This suggests that nations that withdraw larger amounts of water per capita are also more likely to virtually export more water per capita. This may be because nations that withdraw more water per capita for production activities, such as agricultural production, do so partly for exports to other nations.

This is validated by demonstrating a similar relationship between regional net virtual water import per capita and VWP for three periods: 1986–1990, 1991–1995, and 1996–2000. Note that these calculations are at the regional scale. The best fit line has the same slope, of −0.072 at <0.01 significance level (see Table 2). This supports our assumption that net virtual water import per capita is proportional to water used per capita for productive activities at regional scale in unobserved periods.

Trophic levels and effective assimilation efficiency

Trophic level of humans at regional scale varies between 2 and 2.5 (Bonhommeau et al., 2013). Trophic level of 2.5 means that human diet is composed of livestock and crops in equal amounts (in mass). This means that the crop biomass grown for direct human consumption should be equal to the animal biomass grown for human consumption. Or, \(N_{\mathrm{c}}^{\mathrm{H}}r_{\mathrm{c}}M_{\mathrm{c}} = N_{\mathrm{L}}^{\mathrm{H}}r_{\mathrm{L}}M_{\mathrm{L}}\), where the left side is the crop biomass being produced for human consumption while the right side is the livestock biomass being produced for human consumption. But \(N_{\mathrm{L}}^{\mathrm{H}}r_{\mathrm{L}}M_{\mathrm{L}} = \rho _{\mathrm{c}}^{\mathrm{L}}N_{\mathrm{c}}^{\mathrm{L}}{\mathrm{r}}_{\mathrm{c}}M_{\mathrm{c}}\) because the biomass that livestock grow (left side) should be equal to the crop biomass that livestock consume (right side). These two equalities lead to a restriction that the number of crops consumed by livestock should be equal to the number of crops consumed by humans divided by the efficiency of assimilating crops by livestock (i.e., \(N_{\mathrm{c}}^{\mathrm{L}}\) = \(N_{\mathrm{c}}^{\mathrm{H}}{\mathrm{/}}\rho _{\mathrm{c}}^{\mathrm{L}}\)). Plugging this into effective assimilation efficiency, we obtain a special restriction for effective assimilation efficiency when the trophic level of humans is 2.5: \(\rho _{\mathrm{e}}^{\mathrm{H}}\) = \(\rho _{\mathrm{c}}^{\mathrm{L}}\left( {\rho _{\mathrm{c}}^{\mathrm{H}} + \rho _{\mathrm{L}}^{\mathrm{H}}} \right){\mathrm{/}}\left( {1 + \rho _{\mathrm{c}}^{\mathrm{L}}} \right)\). When trophic level is 2, the restriction on effective assimilation efficiency is \(\rho _{\mathrm{e}}^{\mathrm{H}}\) = \(\rho _{\mathrm{c}}^{\mathrm{H}}\) (i.e., the effective assimilation efficiency is the efficiency of assimilating crops by humans).
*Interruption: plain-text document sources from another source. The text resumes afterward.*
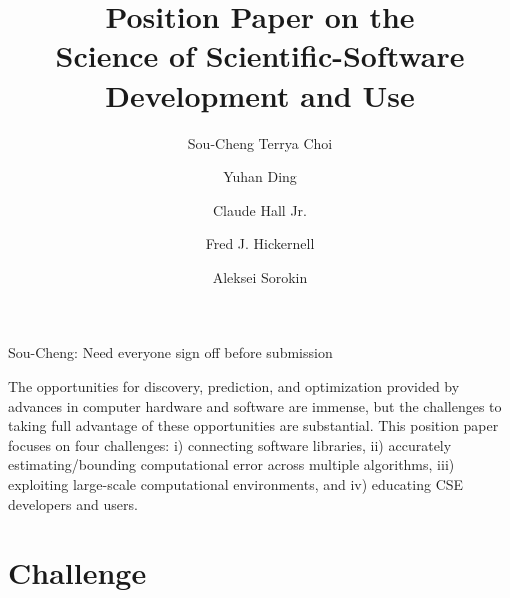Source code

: \documentclass{amsart}
\newcommand{\SCTCNote}[1]{{\color{green}Sou-Cheng: #1}}
\begin{document}
\title{Position Paper on the \\ Science of Scientific-Software Development and Use}
\author{\vspace{-2ex}Sou-Cheng Terrya Choi}
\address[Choi, Ding, Hickernell, Sorokin]{Department of Applied Mathematics, RE 220, 10 W. 32nd St., Chicago, IL 60616}
\author{Yuhan Ding}
\author{Claude Hall Jr.}
\address[Hall]{Birmingham Southern College, 900 Arkadelpha Rd, Birmingham, AL, 35254}
\author{Fred J. Hickernell}
\author{Aleksei Sorokin}

\SCTCNote{Need everyone sign off before submission}


\maketitle

\vspace{-5ex}

The opportunities for discovery, prediction, and optimization provided by advances in computer hardware and software are immense, but the challenges to taking full advantage of these opportunities are substantial.  
This position paper focuses on four challenges: i) connecting software libraries, ii) accurately estimating/bounding computational error across multiple algorithms, iii) exploiting large-scale computational environments, and iv) educating CSE developers and users.


\section{Challenge} %
\end{document}
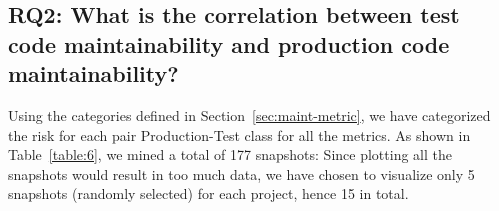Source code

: 
\subsection*{RQ2: What is the correlation between test code maintainability and production code maintainability?}
\label{maintainability:correlation}
Using the categories defined in Section~\ref{sec:maint-metric}, we have categorized the risk for each pair Production-Test class for all the metrics. As shown in Table~\ref{table:6}, we mined a total of 177 snapshots: Since plotting all the snapshots would result in too much data, we have chosen to visualize only 5 snapshots (randomly selected) for each project, hence 15 in total. 

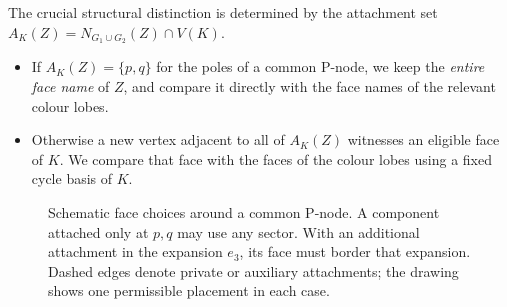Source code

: The crucial structural distinction is determined by the attachment set
$A_K(Z)=N_{G_1\cup G_2}(Z)\cap V(K)$.
\begin{itemize}[leftmargin=1.4em]
\item If $A_K(Z)=\{p,q\}$ for the poles of a common P-node, we keep the
      \emph{entire face name} of $Z$, and compare it directly with the face
      names of the relevant colour lobes.
\item Otherwise a new vertex adjacent to all of $A_K(Z)$ witnesses an
      eligible face of $K$.  We compare that face with the faces of the
      colour lobes using a fixed cycle basis of $K$.
\end{itemize}
\begin{figure}[t]
\centering
{}
\caption{Schematic face choices around a common P-node.  A component
attached only at $p,q$ may use any sector.  With an additional
attachment in the expansion $e_3$, its face must border that expansion.
Dashed edges denote private or auxiliary attachments; the drawing
shows one permissible placement in each case.}
\label{fig:sector-dichotomy}
\end{figure}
Assuming conservative assimilation efficiencies (i.e., \(\rho _{\mathrm{c}}^{\mathrm{H}}\) = \(\rho _{\mathrm{c}}^{\mathrm{L}} = 0.20\) and \(\rho _{\mathrm{L}}^{\mathrm{H}} = 0.80\)), corresponding effective efficiencies \(\rho _{\mathrm{e}}^{\mathrm{H}}\) can be shown to vary between 0.20 (for trophic level 2) and 0.19 (for trophic level 2.5). Assuming optimistic assimilation efficiencies, i.e., \(\rho _{\mathrm{c}}^{\mathrm{H}} = \rho _{\mathrm{c}}^{\mathrm{L}} = 0.5\) and \(\rho _{\mathrm{L}}^{\mathrm{H}} = 0.8\), \(\rho _{\mathrm{e}}^{\mathrm{H}}\) varies between 0.50 (for trophic level 2) and 0.43 (for trophic level 2.5). In both the cases the variation in effective assimilation efficiency (0.01–0.07) is less than 0.10, which is one order lower than the magnitudes of effective assimilation efficiency (0.19–0.50). Meanwhile, the variation in water use per capita is between 200 and 1400 m3/year/capita (which is a variation of 1200 m3/year/capita; see e.g., Fig. 1), which is of the same order as water use per capita. We therefore can assume that regional variation in effective assimilation efficiency is negligible compared to the scale of variation in regional water use per capita.

Panel data analysis

A panel of data here is defined as period specific. That is, a panel of data is defined as birth rate and water use data of regions for a given period. Depending on the water use variable used, panels of data cover periods from 1951–1955 to 2001–2005 (see Table 1).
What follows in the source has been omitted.